Updated: Feb 7, 2023

In my attempt to behave myself whilst my reference check is being conducted, I've simply been doing business preparatory work. Being without a license to conduct investment and insurance business is really weird. I had a brief little identity crisis for a couple of days and spent some of that duration reading up on things I had been buried in. Sometimes, Financial Consultants lose credibility because they have to position themselves as Financial experts - but may not have a solid opinion on ongoing Financial News. To be fair, there is a LOT of Financial News and Information and frankly, almost all of it is pretty crappy. But it should be good to at least be in the loop, and to have developed enough experience to sift through the mud.


Here's a couple of gems I picked up while catching up on Financial News (from the months I wasn't reading whilst doing Consultancy).

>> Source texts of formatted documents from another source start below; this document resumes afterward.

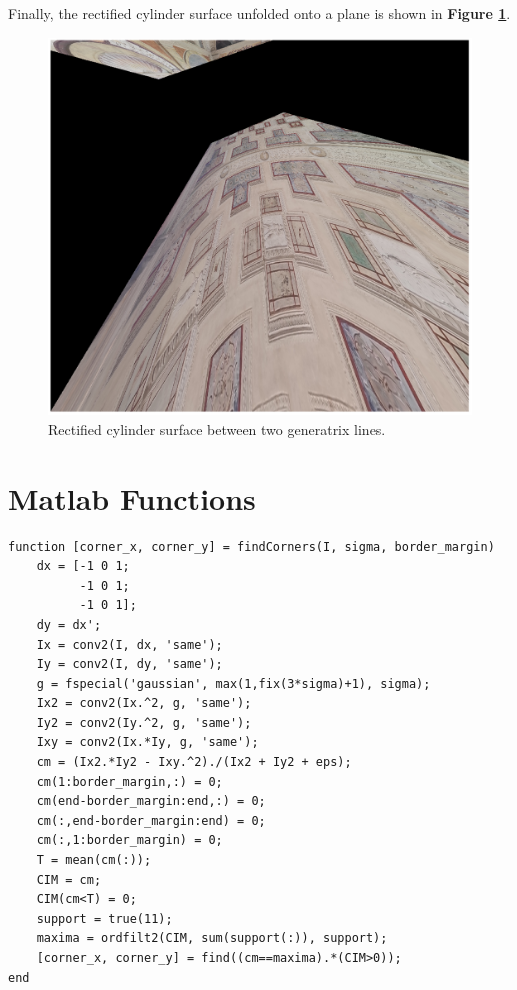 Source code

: \documentclass[12pt,a4paper]{article}
\begin{document}
Finally, the rectified cylinder surface unfolded onto a plane is shown in \textbf{Figure \ref{fig:rectified}}.

\begin{figure}[H]
    \centering
    \includegraphics[width=1\textwidth]{Images/PalazzoTe_rectified.png}
    \caption[Rectified cylinder surface between two generatrix lines.]{Rectified cylinder surface between two generatrix lines.}
    \label{fig:rectified}
\end{figure}

\pagebreak

\section*{Matlab Functions}

\begin{verbatim}
function [corner_x, corner_y] = findCorners(I, sigma, border_margin)
    dx = [-1 0 1; 
          -1 0 1; 
          -1 0 1];
    dy = dx';
    Ix = conv2(I, dx, 'same');
    Iy = conv2(I, dy, 'same');
    g = fspecial('gaussian', max(1,fix(3*sigma)+1), sigma);
    Ix2 = conv2(Ix.^2, g, 'same');
    Iy2 = conv2(Iy.^2, g, 'same');
    Ixy = conv2(Ix.*Iy, g, 'same');
    cm = (Ix2.*Iy2 - Ixy.^2)./(Ix2 + Iy2 + eps);
    cm(1:border_margin,:) = 0;
    cm(end-border_margin:end,:) = 0;
    cm(:,end-border_margin:end) = 0;
    cm(:,1:border_margin) = 0;
    T = mean(cm(:));
    CIM = cm;
    CIM(cm<T) = 0;
    support = true(11);
    maxima = ordfilt2(CIM, sum(support(:)), support);
    [corner_x, corner_y] = find((cm==maxima).*(CIM>0));
end
\end{verbatim}
\end{document}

CoAssets is - or was, a P2P lending platform not too different from Funding Societies or SeedIn, which might be a bit more familiar to Seedly readers. I am hopeful that they are aware of this news so they understand much more.


The news broke out a while back, and it was bad. In summary, CoAssets screwed up and lost a lot of money. Former clients are now in the midst of a class action lawsuit. It's all very rough, but very exciting too.


Joel from Seedly actually did a pretty good, understandable article here.


Implications:


The CoAssets news was something a lot more small and quiet initially, but I had been getting messages from people who suddenly checked in with me after ghosting me.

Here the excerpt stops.